Re: Friday Facts #232 - PAX, Bugs, Graphs
Posted: Sun Mar 04, 2018 11:02 pm
by foodfactorio
MeduSalem wrote:So what that means in my case is that every science pack and every ingredient is only produced on demand. There is no overproduction. The amount of machines are matched exactly to meet the demand of the recipes.
for science packs, it could be good to let them build lots of spares (but still with a pause if low on items), because some of the Tech Research needs lots of science packs, and later in the game when Labs get speed bonuses, you might run out of science. (either way, it is either a case of running out of packs and waiting for more to be built, or using up resources and being stuck with packs)
i tend to put all science into 1 chest, and let the chest fill up as much as it can, but nearer the end game i will probably try to limit it some more as tech gets unlocked. (but now with some of the Inifinite Research mods, there is probably a good use for making lots of Science Packs)

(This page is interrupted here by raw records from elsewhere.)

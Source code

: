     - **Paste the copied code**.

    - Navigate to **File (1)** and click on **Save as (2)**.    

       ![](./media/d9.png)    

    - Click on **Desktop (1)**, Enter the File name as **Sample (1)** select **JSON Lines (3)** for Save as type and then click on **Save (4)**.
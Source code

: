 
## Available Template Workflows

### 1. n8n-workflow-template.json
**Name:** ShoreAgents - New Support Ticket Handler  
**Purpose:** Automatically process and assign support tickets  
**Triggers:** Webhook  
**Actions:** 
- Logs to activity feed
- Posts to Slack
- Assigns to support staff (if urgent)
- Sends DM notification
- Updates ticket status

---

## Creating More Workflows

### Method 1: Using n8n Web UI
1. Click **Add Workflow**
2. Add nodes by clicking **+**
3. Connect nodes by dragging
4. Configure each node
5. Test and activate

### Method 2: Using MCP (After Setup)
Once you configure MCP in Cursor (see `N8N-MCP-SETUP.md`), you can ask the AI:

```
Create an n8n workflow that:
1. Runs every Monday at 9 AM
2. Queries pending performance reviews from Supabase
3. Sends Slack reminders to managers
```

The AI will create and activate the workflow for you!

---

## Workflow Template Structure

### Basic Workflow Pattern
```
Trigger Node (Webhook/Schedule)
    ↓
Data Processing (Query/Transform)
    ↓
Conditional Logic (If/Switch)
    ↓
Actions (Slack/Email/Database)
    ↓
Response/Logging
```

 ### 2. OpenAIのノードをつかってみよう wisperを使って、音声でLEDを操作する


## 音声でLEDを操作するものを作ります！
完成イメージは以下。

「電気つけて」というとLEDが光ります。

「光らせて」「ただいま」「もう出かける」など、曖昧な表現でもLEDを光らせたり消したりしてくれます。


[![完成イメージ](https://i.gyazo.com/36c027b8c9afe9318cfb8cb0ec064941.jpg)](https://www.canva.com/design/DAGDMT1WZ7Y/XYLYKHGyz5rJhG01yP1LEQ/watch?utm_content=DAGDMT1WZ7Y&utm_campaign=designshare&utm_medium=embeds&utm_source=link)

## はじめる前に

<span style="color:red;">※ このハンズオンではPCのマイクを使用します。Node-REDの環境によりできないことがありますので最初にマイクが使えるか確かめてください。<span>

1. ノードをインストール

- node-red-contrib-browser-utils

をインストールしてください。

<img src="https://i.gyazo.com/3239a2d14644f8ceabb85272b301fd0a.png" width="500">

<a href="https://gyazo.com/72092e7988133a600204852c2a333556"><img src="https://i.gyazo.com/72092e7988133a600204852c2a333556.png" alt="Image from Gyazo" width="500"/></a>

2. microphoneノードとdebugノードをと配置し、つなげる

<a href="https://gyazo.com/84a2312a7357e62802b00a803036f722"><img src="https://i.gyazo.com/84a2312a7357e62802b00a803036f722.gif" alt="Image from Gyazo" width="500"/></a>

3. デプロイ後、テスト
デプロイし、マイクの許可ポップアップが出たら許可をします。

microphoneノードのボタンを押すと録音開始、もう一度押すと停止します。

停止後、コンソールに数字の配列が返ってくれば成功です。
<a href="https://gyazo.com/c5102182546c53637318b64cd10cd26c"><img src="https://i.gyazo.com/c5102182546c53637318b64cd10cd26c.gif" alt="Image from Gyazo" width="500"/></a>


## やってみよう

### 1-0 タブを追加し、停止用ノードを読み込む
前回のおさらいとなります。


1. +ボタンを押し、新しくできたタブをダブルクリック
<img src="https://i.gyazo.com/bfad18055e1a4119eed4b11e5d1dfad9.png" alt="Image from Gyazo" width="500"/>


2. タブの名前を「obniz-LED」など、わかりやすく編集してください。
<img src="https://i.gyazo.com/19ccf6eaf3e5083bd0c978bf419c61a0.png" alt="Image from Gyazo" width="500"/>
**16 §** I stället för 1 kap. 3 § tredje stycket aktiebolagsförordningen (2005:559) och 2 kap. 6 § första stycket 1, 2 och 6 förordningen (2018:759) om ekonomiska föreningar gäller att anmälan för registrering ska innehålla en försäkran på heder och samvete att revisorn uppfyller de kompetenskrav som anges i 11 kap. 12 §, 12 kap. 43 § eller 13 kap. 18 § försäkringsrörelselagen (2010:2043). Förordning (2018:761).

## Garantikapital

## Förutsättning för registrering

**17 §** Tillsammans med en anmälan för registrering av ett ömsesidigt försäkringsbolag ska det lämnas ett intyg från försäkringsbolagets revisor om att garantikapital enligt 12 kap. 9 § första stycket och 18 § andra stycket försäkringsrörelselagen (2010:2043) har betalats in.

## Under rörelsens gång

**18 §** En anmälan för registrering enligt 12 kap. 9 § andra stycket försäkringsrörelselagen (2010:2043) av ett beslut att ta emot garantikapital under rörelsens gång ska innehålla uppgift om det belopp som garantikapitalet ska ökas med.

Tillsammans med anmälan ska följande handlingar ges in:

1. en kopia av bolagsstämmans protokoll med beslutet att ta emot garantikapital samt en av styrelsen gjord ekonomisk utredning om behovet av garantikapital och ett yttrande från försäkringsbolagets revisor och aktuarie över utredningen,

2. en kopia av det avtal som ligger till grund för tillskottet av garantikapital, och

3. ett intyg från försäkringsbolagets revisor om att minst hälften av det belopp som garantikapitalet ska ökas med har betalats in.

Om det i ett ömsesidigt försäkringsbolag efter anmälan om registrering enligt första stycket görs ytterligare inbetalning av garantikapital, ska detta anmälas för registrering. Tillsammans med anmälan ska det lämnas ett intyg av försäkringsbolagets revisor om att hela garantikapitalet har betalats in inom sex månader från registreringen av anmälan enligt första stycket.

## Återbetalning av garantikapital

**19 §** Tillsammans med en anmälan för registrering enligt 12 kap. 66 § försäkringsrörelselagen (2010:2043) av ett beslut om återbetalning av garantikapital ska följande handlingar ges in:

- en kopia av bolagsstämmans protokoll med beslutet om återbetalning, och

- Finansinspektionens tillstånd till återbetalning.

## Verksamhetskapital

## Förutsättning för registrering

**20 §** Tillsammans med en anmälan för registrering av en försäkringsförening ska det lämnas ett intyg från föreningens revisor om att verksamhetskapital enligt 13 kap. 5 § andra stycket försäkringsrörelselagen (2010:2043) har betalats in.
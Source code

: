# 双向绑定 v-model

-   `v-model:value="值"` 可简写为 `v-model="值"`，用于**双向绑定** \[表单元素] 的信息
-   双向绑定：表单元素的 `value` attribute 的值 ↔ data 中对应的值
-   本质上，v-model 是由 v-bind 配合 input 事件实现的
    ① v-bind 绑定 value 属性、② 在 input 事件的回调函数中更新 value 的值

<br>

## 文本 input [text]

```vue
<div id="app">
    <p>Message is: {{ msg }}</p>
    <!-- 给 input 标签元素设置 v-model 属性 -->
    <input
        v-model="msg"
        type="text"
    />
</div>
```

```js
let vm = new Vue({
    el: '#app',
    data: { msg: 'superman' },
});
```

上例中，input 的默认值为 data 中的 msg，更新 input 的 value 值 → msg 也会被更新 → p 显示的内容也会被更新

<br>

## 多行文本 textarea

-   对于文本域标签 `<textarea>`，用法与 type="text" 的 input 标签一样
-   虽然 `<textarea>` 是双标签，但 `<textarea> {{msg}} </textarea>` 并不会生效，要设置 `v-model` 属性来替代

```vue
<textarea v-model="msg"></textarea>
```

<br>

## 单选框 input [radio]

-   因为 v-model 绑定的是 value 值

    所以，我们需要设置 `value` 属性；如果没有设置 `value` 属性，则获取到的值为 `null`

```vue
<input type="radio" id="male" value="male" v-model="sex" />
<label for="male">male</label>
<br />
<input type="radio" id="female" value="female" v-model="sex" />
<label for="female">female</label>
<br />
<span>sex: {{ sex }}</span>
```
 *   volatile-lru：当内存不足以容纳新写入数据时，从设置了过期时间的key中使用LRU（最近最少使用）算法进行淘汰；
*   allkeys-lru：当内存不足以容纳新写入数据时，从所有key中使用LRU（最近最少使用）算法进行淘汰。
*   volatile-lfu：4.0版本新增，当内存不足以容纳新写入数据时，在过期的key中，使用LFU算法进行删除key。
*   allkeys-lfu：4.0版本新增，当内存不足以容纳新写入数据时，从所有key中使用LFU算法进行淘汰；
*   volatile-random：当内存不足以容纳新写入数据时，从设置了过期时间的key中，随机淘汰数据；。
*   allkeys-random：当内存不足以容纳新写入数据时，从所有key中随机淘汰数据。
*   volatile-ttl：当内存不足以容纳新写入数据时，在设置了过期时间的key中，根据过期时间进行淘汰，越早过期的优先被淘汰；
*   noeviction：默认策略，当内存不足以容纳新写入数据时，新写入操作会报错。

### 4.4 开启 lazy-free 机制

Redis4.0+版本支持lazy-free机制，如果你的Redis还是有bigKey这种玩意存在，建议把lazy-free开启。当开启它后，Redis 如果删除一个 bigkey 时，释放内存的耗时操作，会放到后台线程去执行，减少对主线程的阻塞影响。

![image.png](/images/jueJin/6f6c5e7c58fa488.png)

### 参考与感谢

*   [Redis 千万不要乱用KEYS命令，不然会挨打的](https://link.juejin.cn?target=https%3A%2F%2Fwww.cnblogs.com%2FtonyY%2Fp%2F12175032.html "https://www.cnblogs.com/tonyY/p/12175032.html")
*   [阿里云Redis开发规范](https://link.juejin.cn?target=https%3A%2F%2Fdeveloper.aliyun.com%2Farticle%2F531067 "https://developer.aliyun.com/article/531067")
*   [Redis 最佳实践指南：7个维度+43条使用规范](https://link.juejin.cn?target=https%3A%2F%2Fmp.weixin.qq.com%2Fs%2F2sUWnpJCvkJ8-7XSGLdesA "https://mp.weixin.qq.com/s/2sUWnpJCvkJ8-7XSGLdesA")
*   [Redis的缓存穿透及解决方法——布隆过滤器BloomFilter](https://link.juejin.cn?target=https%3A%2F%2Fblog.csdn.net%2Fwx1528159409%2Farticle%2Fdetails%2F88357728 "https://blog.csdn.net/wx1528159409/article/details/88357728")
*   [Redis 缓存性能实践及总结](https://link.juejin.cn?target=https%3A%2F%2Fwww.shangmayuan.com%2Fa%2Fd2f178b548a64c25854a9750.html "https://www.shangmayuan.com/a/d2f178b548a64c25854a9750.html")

Re: Friday Facts #232 - PAX, Bugs, Graphs
Posted: Sun Mar 04, 2018 11:09 pm
by impetus maximus
OpenGL 3.3, and DirectX11?

a lot of players are not going to have support for these.
Re: Friday Facts #232 - PAX, Bugs, Graphs
Posted: Sun Mar 04, 2018 11:43 pm
by posila
Tirus wrote:My querstion to the factorio dev team:
Is there a special reason for supporting DirectX explicitly if OpenGL works great on
all supported platforms. Is there a benefit?
...
(The intel HD drivers support only OpenGL 3.0 compatible and OpenGL 3.3 core
profile with CPU's of the 4000 and prevoius series).
The reason to have DX implementation is that OpenGL
doesn't work great on any platform.
We are going for OpenGL 3.3 core, and DirectX 11 with feature level 10 (so you'll need Direct3D 10 capable GPU to run the game), according to Steam HW survey, that coveres 98% of our current player base. We might have some legacy mode for older PCs.
impetus maximus wrote:OpenGL 3.3, and DirectX11?

a lot of players are not going to have support for these.
Intel HD Graphics 3000 is DX10 capable, so you should be fine.
Re: Friday Facts #232 - PAX, Bugs, Graphs
Posted: Mon Mar 05, 2018 12:09 am
by impetus maximus
posila wrote:
impetus maximus wrote:OpenGL 3.3, and DirectX11?

a lot of players are not going to have support for these.
Intel HD Graphics 3000 is DX10 capable, so you should be fine.
whew! many thanks.

Re: Friday Facts #232 - PAX, Bugs, Graphs
Posted: Mon Mar 05, 2018 11:17 am
by mrvn
ThaPear wrote:Impressive decline in crashes.
Or just people learning what not to do because then the game crashes.
Re: Friday Facts #232 - PAX, Bugs, Graphs
Posted: Mon Mar 05, 2018 11:25 am
by 5thHorseman
mrvn wrote:ThaPear wrote:Impressive decline in crashes.
Or just people learning what not to do because then the game crashes.
Which would be a weird result of the automatic log uploading.